Jurisdictional structure
- National agency (Operations jurisdiction): Niger
- Operations jurisdiction: Niger
- Legal jurisdiction: Urban areas
- Governing body: Government of Niger
- General nature: Local civilian police;

Operational structure
- Overseen by: Direction générale de la police nationale
- Headquarters: Niamey, Niger
- Minister responsible: General Mohamed TOUMBA, Ministry of the Interior;
- Agency executive: Assahaba Ebankawel, Director-General;
- Parent agency: Ministry of Interior, Public Safety and Decentralization
- Directorates: 11 Direction Ecole Nationale de la Police; Direction Ressources Financières; Direction Ressources Humaines; Direction Logistique/Infrastructures; Direction Sécurité Publique; Direction Police Judiciaire; Direction Renseignement Intérieur; Direction Protection Hautes Personnalités; Direction Etudes/Rég. Coopération Technique;

Website
- Official website (in French)

= National Police of Niger =

National civilian police force of Niger

The National Police (Yan sandan kasar Nijar; Police Nationale) is the national civilian police force of Niger. The National Police are under the Ministry of Interior, Public Safety and Decentralization and report to the General Directorate of National Police. They are responsible for law enforcement in urban areas, the protection of government buildings and institutions, and the security of government leaders. Niger's gendarmerie, the Gendarmerie Nationale, is a separate agency under the Niger Armed Forces, and are responsible for policing in rural areas.

The National Police numbered approximately 5,000 in 2014. The Niger police emergency number is 17.

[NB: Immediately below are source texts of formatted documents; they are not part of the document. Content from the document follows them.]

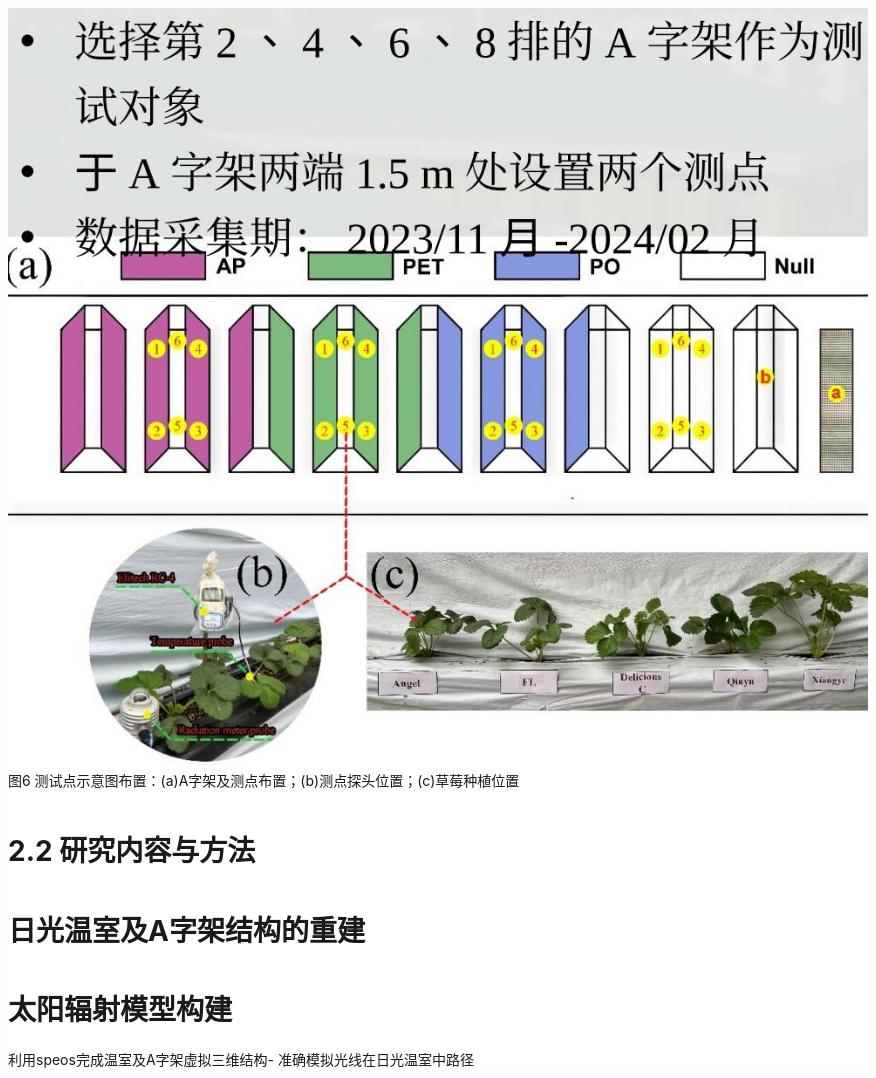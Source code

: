 ![](images/67b2785b917b63dd285f5d5e02e79baa6229a301835ade0828a56750ac9b82f2.jpg)  
图6 测试点示意图布置：(a)A字架及测点布置；(b)测点探头位置；(c)草莓种植位置

# 2.2 研究内容与方法

# 日光温室及A字架结构的重建

# 太阳辐射模型构建

利用speos完成温室及A字架虚拟三维结构- 准确模拟光线在日光温室中路径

The National Police sponsor a semi-professional football club, AS Police, which plays in the Super Ligue.

== Organization ==
The General Directorate of the National Police (Direction Générale de la Police nationale - DGPN) is the highest structure of the National Police of Niger and is headed by Director-General (Directeur Général de la Police Nationale) Souley Boubacar. The General Directorate of the National Police is subdivided in 9 directorates. The directorates are:
- Directorate of the National School of the Police -- (Direction Ecole Nationale de la Police)
- Directorate of Financial Resources -- (Direction Ressources Financières)
- Directorate of Human Resources -- (Direction Ressources Humaines)
- Directorate of Logistics and Infrastructures -- (Direction Logistique et Infrastructures)
- Directorate of Public Security -- (Direction Sécurité Publique)
- Directorate of Judiciary Police -- (Direction Police Judiciaire)
  - Division of Criminal Investigations -- (Division des Investigations Criminelles)
  - Division of Financial and Economic Investigations -- (Division Des Enquêtes Financières et Economiques)
  - Division of Vice and the Protection of Minors -- (Division des Mœurs et Protection des Mineurs)
  - Division of Cybercriminality, Statistics and Analysis -- (Division lutte contre la cybercriminalité Statistique and Analyse)
  - National Central Bureau - Interpol -- (Bureau Central National - Interpol)
  - Anti-Drug Center -- (Centre Anti‐Drogue)
  - Judiciary Identity Central Service -- (Service Central Identité Judiciaire)
  - Inter-regional Judiciary Service -- (Service Inter‐Régional de la Police Judiciaire)
- Directorate of Homeland Intelligence -- (Direction Renseignement Intérieur)
- Directorate of Protection of High Personality -- (Direction Protection Hautes Personnalités)
- Directorate of Studies and Technical Cooperation -- (Direction Etudes/Rég. Coopération Technique)

== Criticism ==
Foreign governments have accused the National Police of being poorly trained, equipped, and corrupt. The United States Department of State has alleged that Nigerien police officers commonly ask victims of crimes to pay them for assistance when called, that police may not actually respond to calls for service, and that police take a very long time to respond. The National Police's vehicles have also been criticized for lacking basic necessities such as fuel.